Las hackis doradas

Este año tomé una decisión importante: renovar mi isla de edición. Suena raro decirlo así, porque en realidad una isla no es solamente el gabinete y todo lo que tiene adentro, sino también el espacio donde estamos, el escritorio, los monitores. Pero es cierto que él representa el corazón de cualquier isla, lo que hace que todo lo demás funcione. 

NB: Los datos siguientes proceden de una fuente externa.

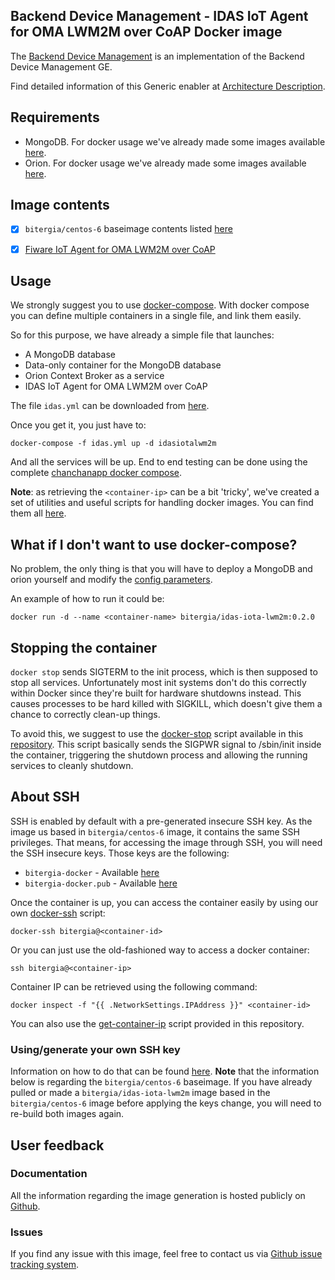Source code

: ## Backend Device Management - IDAS IoT Agent for OMA LWM2M over CoAP Docker image

The [Backend Device Management](http://catalogue.fiware.org/enablers/backend-device-management-idas) is an implementation of the Backend Device Management GE. 

Find detailed information of this Generic enabler at [Architecture Description](https://forge.fiware.org/plugins/mediawiki/wiki/fiware/index.php/FIWARE.ArchitectureDescription.IoT.Backend.DeviceManagement).

## Requirements

- MongoDB. For docker usage we've already made some images available [here](https://registry.hub.docker.com/u/bitergia/mongodb/).
- Orion. For docker usage we've already made some images available [here](https://registry.hub.docker.com/u/bitergia/fiware-orion/).


## Image contents

- [x] `bitergia/centos-6` baseimage contents listed [here](https://github.com/Bitergia/docker/tree/master/baseimages/centos#image-contents)
- [x] [Fiware IoT Agent for OMA LWM2M over CoAP](https://github.com/telefonicaid/lightweightm2m-iotagent)


## Usage

We strongly suggest you to use [docker-compose](https://docs.docker.com/compose/). With docker compose you can define multiple containers in a single file, and link them easily. 

So for this purpose, we have already a simple file that launches:

   * A MongoDB database
   * Data-only container for the MongoDB database
   * Orion Context Broker as a service
   * IDAS IoT Agent for OMA LWM2M over CoAP

The file `idas.yml` can be downloaded from [here](https://raw.githubusercontent.com/Bitergia/fiware-chanchan/master/docker/compose/idas.yml).

Once you get it, you just have to:

```
docker-compose -f idas.yml up -d idasiotalwm2m
```
And all the services will be up. End to end testing can be done using the complete [chanchanapp docker compose](https://github.com/Bitergia/fiware-chanchan/blob/master/docker/compose/chanchan-new.yml).

**Note**: as retrieving the `<container-ip>` can be a bit 'tricky', we've created a set of utilities and useful scripts for handling docker images. You can find them all [here](https://github.com/Bitergia/docker/tree/master/utils).

 
## What if I don't want to use docker-compose?

No problem, the only thing is that you will have to deploy a MongoDB and orion yourself and modify the [config parameters](https://github.com/Bitergia/fiware-chanchan/blob/master/docker/images/idas/iota-lwm2m/0.2.0/config.js).

An example of how to run it could be:

```
docker run -d --name <container-name> bitergia/idas-iota-lwm2m:0.2.0
```


## Stopping the container

`docker stop` sends SIGTERM to the init process, which is then supposed to stop all services. Unfortunately most init systems don't do this correctly within Docker since they're built for hardware shutdowns instead. This causes processes to be hard killed with SIGKILL, which doesn't give them a chance to correctly clean-up things.

To avoid this, we suggest to use the [docker-stop](https://github.com/Bitergia/docker/tree/master/utils#docker-stop) script available in this [repository](https://github.com/Bitergia/docker/tree/master/utils). This script basically sends the SIGPWR signal to /sbin/init inside the container, triggering the shutdown process and allowing the running services to cleanly shutdown.

## About SSH

SSH is enabled by default with a pre-generated insecure SSH key. As the image us based in `bitergia/centos-6` image, it contains the same SSH privileges.
That means, for accessing the image through SSH, you will need the SSH insecure keys. Those keys are the following:

* `bitergia-docker` - Available [here](https://raw.githubusercontent.com/Bitergia/docker/master/baseimages/bitergia-docker)
* `bitergia-docker.pub` - Available [here](https://raw.githubusercontent.com/Bitergia/docker/master/baseimages/bitergia-docker.pub)

Once the container is up, you can access the container easily by using our own [docker-ssh](https://github.com/Bitergia/docker/tree/master/utils#docker-ssh) script:

```
docker-ssh bitergia@<container-id>
```

Or you can just use the old-fashioned way to access a docker container: 

```
ssh bitergia@<container-ip>
```

Container IP can be retrieved using the following command:

```
docker inspect -f "{{ .NetworkSettings.IPAddress }}" <container-id>
```

You can also use the [get-container-ip](https://github.com/Bitergia/docker/tree/master/utils#get-container-ip) script provided in this repository. 

### Using/generate your own SSH key

Information on how to do that can be found [here](https://github.com/Bitergia/docker/tree/master/baseimages/centos#about-ssh).
**Note** that the information below is regarding the `bitergia/centos-6` baseimage. If you have already pulled or made a `bitergia/idas-iota-lwm2m` image based in the `bitergia/centos-6` image before applying the keys change, you will need to re-build both images again.

## User feedback

### Documentation

All the information regarding the image generation is hosted publicly on [Github](https://github.com/Bitergia/fiware-chanchan/tree/master/docker/images/idas/iota-lwm2m).

### Issues

If you find any issue with this image, feel free to contact us via [Github issue tracking system](https://github.com/Bitergia/fiware-chanchan/issues).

Hace muchos años me daba miedo abrirlo, pensaba que tenía cosas delicadas y peligrosas a la vez, que podían darme una descarga eléctrica o que yo misma podía destruir con el simple hecho de pasar la mano por una rendija equivocada. Me acuerdo del sénsei explicándome qué era una placa madre, dónde estaban el micro y la ram, cómo se desconectaban los discos rígidos. Yo miraba y veía metales plateados, cables finitos de colores vibrantes, ventiladores pequeños en todas partes. Pero había algo que no me pasaba desapercibido: el lugar del microprocesador. “A esto no hay que tocarlo nunca”, me decían, y a mí se me figuraban los cientos de pins dorados y la posibilidad de la tragedia: que se aplastaran, que dejaran de hacer contacto.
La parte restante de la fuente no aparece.